WHAT THE TASK ASKS> Give back each line of the listing precisely as written.

+===+

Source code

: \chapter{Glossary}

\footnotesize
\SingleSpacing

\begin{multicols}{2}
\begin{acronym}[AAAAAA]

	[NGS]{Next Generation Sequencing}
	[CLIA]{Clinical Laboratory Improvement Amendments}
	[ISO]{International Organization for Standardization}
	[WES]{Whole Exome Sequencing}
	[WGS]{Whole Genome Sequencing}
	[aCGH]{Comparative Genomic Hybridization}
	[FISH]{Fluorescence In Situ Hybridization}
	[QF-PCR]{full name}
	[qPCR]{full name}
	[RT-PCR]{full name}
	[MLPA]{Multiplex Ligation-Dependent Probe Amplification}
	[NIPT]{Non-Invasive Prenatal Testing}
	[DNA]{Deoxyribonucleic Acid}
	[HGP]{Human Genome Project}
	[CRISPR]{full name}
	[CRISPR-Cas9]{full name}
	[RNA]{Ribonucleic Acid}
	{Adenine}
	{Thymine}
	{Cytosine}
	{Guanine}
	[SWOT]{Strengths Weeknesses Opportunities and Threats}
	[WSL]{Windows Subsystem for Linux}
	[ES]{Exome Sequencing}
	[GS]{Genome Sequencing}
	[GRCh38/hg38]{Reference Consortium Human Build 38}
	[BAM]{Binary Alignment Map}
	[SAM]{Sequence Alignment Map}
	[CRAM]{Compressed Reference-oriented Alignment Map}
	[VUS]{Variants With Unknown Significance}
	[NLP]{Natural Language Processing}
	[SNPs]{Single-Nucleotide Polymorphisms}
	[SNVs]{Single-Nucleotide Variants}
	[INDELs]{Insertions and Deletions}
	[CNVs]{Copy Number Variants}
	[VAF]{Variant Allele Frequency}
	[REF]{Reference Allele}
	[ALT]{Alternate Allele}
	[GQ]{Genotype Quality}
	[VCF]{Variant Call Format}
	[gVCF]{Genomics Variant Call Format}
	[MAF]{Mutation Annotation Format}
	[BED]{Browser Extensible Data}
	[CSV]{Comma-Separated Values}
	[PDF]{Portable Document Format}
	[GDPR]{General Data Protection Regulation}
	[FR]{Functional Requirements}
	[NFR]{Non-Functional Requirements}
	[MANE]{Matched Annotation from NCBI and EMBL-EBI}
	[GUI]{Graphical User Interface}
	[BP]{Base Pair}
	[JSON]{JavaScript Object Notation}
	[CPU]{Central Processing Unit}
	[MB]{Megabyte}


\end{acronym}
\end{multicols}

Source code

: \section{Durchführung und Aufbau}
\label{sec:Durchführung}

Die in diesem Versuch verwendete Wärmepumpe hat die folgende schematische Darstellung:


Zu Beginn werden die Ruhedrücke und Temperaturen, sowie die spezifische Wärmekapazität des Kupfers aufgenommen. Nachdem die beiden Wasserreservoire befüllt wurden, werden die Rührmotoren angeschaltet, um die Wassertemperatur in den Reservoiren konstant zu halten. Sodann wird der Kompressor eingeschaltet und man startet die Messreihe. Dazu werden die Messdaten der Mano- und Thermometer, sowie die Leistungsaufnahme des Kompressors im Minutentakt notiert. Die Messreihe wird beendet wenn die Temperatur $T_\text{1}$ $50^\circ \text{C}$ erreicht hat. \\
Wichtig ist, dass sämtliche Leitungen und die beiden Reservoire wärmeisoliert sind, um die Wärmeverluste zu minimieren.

+===+

RESPONSE TO THE EXERCISE>
Source code

: \chapter{Glossary}

\footnotesize
\SingleSpacing

\begin{multicols}{2}
\begin{acronym}[AAAAAA]

	[NGS]{Next Generation Sequencing}
	[CLIA]{Clinical Laboratory Improvement Amendments}
	[ISO]{International Organization for Standardization}
	[WES]{Whole Exome Sequencing}
	[WGS]{Whole Genome Sequencing}
	[aCGH]{Comparative Genomic Hybridization}
	[FISH]{Fluorescence In Situ Hybridization}
	[QF-PCR]{full name}
	[qPCR]{full name}
	[RT-PCR]{full name}
	[MLPA]{Multiplex Ligation-Dependent Probe Amplification}
	[NIPT]{Non-Invasive Prenatal Testing}
	[DNA]{Deoxyribonucleic Acid}
	[HGP]{Human Genome Project}
	[CRISPR]{full name}
	[CRISPR-Cas9]{full name}
	[RNA]{Ribonucleic Acid}
	{Adenine}
	{Thymine}
	{Cytosine}
	{Guanine}
	[SWOT]{Strengths Weeknesses Opportunities and Threats}
	[WSL]{Windows Subsystem for Linux}
	[ES]{Exome Sequencing}
	[GS]{Genome Sequencing}
	[GRCh38/hg38]{Reference Consortium Human Build 38}
	[BAM]{Binary Alignment Map}
	[SAM]{Sequence Alignment Map}
	[CRAM]{Compressed Reference-oriented Alignment Map}
	[VUS]{Variants With Unknown Significance}
	[NLP]{Natural Language Processing}
	[SNPs]{Single-Nucleotide Polymorphisms}
	[SNVs]{Single-Nucleotide Variants}
	[INDELs]{Insertions and Deletions}
	[CNVs]{Copy Number Variants}
	[VAF]{Variant Allele Frequency}
	[REF]{Reference Allele}
	[ALT]{Alternate Allele}
	[GQ]{Genotype Quality}
	[VCF]{Variant Call Format}
	[gVCF]{Genomics Variant Call Format}
	[MAF]{Mutation Annotation Format}
	[BED]{Browser Extensible Data}
	[CSV]{Comma-Separated Values}
	[PDF]{Portable Document Format}
	[GDPR]{General Data Protection Regulation}
	[FR]{Functional Requirements}
	[NFR]{Non-Functional Requirements}
	[MANE]{Matched Annotation from NCBI and EMBL-EBI}
	[GUI]{Graphical User Interface}
	[BP]{Base Pair}
	[JSON]{JavaScript Object Notation}
	[CPU]{Central Processing Unit}
	[MB]{Megabyte}


\end{acronym}
\end{multicols}

Source code

: \section{Durchführung und Aufbau}
\label{sec:Durchführung}

Die in diesem Versuch verwendete Wärmepumpe hat die folgende schematische Darstellung:


Zu Beginn werden die Ruhedrücke und Temperaturen, sowie die spezifische Wärmekapazität des Kupfers aufgenommen. Nachdem die beiden Wasserreservoire befüllt wurden, werden die Rührmotoren angeschaltet, um die Wassertemperatur in den Reservoiren konstant zu halten. Sodann wird der Kompressor eingeschaltet und man startet die Messreihe. Dazu werden die Messdaten der Mano- und Thermometer, sowie die Leistungsaufnahme des Kompressors im Minutentakt notiert. Die Messreihe wird beendet wenn die Temperatur $T_\text{1}$ $50^\circ \text{C}$ erreicht hat. \\
Wichtig ist, dass sämtliche Leitungen und die beiden Reservoire wärmeisoliert sind, um die Wärmeverluste zu minimieren.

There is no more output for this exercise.